■ **TASK ITEM**:
In the entries below, some lines hold the string "dead"; please say how many, giving the number and nothing else.

■ **DATA RECORDS**:
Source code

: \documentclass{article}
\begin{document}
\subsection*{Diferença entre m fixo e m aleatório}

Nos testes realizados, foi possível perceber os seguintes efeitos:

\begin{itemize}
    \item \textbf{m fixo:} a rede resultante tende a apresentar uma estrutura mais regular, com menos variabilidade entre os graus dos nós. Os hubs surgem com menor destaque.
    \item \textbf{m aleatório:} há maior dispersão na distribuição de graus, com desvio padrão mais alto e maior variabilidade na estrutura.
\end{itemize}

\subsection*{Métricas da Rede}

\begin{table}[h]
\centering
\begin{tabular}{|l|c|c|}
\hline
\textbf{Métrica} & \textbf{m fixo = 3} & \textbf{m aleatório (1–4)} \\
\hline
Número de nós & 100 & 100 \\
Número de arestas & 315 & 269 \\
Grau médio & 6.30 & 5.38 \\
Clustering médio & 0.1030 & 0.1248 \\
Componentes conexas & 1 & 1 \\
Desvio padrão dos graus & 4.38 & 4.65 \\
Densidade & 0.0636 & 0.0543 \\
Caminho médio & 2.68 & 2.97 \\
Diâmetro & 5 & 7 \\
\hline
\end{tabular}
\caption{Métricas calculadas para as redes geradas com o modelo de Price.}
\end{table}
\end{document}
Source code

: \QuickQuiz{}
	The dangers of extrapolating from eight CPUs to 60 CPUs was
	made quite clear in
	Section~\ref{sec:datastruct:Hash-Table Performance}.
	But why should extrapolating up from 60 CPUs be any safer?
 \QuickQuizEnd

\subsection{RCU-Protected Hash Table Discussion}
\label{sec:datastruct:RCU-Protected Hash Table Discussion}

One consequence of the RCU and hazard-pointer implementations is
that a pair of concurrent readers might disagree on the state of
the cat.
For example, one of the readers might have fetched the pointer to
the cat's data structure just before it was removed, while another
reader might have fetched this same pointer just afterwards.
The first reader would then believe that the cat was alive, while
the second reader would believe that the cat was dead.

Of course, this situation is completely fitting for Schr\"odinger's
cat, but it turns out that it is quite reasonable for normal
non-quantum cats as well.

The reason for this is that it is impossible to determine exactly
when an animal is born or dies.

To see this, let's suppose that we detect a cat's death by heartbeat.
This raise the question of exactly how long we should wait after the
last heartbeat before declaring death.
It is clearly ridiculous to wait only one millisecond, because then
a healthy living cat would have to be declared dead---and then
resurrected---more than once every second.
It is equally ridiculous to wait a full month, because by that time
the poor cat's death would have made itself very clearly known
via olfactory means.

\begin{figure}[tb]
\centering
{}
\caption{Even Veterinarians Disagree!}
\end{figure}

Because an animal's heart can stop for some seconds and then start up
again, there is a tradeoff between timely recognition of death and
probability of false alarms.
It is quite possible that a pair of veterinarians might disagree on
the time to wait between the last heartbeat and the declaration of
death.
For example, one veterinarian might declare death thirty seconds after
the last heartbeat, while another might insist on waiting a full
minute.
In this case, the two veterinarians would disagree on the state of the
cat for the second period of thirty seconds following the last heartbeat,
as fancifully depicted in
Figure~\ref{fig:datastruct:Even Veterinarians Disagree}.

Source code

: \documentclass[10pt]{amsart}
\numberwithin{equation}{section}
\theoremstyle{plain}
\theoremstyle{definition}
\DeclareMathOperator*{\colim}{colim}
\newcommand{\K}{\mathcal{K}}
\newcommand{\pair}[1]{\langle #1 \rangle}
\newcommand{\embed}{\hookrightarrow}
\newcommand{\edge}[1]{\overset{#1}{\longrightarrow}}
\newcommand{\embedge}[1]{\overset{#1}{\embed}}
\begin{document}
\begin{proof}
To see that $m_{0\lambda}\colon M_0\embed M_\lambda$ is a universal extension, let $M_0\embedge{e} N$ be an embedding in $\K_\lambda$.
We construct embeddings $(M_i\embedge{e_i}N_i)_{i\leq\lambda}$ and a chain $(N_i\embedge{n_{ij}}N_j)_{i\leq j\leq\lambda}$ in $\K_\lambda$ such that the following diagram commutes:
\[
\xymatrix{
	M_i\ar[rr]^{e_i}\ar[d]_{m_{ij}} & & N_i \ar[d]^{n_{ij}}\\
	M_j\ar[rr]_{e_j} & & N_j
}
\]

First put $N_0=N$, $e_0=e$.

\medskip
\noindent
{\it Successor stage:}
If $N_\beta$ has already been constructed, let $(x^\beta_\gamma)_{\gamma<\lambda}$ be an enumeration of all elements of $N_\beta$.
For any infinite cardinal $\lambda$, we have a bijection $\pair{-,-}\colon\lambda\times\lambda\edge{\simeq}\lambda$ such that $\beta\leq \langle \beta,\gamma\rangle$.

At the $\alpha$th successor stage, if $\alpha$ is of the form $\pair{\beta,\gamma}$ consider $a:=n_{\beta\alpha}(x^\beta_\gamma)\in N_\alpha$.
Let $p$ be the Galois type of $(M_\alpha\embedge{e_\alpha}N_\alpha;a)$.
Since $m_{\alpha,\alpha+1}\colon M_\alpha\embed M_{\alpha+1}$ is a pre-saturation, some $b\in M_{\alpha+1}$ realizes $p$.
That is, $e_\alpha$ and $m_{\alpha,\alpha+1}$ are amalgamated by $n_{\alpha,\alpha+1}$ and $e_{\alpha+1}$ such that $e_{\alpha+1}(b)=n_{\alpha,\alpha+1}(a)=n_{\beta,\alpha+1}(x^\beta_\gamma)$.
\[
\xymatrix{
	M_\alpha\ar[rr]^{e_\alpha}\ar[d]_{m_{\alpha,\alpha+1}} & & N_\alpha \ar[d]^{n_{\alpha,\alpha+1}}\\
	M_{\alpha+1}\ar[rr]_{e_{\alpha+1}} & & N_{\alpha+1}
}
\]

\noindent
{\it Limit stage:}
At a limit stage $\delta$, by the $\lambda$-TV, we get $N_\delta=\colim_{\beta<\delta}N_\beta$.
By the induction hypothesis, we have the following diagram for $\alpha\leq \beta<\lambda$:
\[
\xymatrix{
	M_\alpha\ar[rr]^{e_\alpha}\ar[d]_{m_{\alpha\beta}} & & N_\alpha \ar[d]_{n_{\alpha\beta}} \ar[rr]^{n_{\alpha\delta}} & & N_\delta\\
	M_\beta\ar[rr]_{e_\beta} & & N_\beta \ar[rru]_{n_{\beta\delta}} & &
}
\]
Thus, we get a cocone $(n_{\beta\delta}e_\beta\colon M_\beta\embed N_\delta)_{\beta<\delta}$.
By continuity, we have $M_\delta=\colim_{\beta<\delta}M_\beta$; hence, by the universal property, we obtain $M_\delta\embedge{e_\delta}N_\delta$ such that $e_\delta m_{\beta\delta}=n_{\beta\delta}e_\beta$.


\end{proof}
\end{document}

■ **TASK OUTPUT**:
2